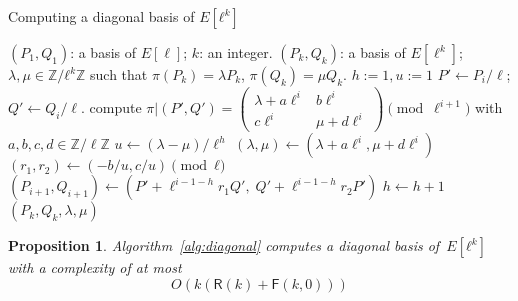 \documentclass{lms}
\newtheorem{prop}[thm]{Proposition}
\def\pa#1{\left(#1\right)}
\def\cout#1{\mathsf{#1}}
\begin{document}
\begin{algorithm}
\caption{\label{alg:diagonal}Computing a diagonal basis of $E[ℓ^k]$}
\begin{algorithmic}[1]
\REQUIRE $(P_1, Q_1 )$: a basis of $E[\ell]$;
$k$: an integer.
\ENSURE $(P_k, Q_k )$: a basis of $E[\ell^k]$;
$λ, μ ∈ ℤ/ℓ^k ℤ$
such that $\pi(P_k)= λ P_k$, $ \pi(Q_k)= μ Q_k$.
\STATE $h:=1, u:=1$
\STATE $P' \leftarrow P_i/\ell$; $Q' \leftarrow Q_i/\ell$.
\STATE compute $\pi|(P',Q')=\left( \begin{array}{cc}
λ + a\ell^{i} & b\ell^{i}\\
c\ell^{i} & μ + d\ell^{i}
\end{array} \right) \pmod {\ell^{i+1}}$
with $a,b,c,d \in \mathbb{Z}/\ell\mathbb{Z}$
\STATE $u \leftarrow (λ -μ)/\ell^h$
\ENDIF
\STATE $(λ, μ) \gets
  (λ + a\ell^i, μ + d\ell^i)$
\STATE $(r_1,r_2) \gets (-b/u , c/u) \pmod{ℓ}$
\STATE $(P_{i+1},Q_{i+1}) \gets
  (P'+\ell^{i-1-h}r_1 Q',\;Q'+\ell^{i-1-h}r_2 P')$
\STATE $h \leftarrow h+1$
\ENDIF
\ENDFOR
\RETURN $(P_{k},Q_{k},λ,μ)$
\end{algorithmic}
\end{algorithm}
\begin{prop}
Algorithm~\ref{alg:diagonal} computes a diagonal basis of~$E[ℓ^k]$
with a complexity of at most
\begin{equation*}
O(k(\mathsf{R}(k)+\mathsf{F}(k,0)))
\end{equation*}

\end{prop}
\end{document}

• Exercise goal: Check every line of the entries for the string "STATE". Give only the number of lines that hold it.

• Task output: 8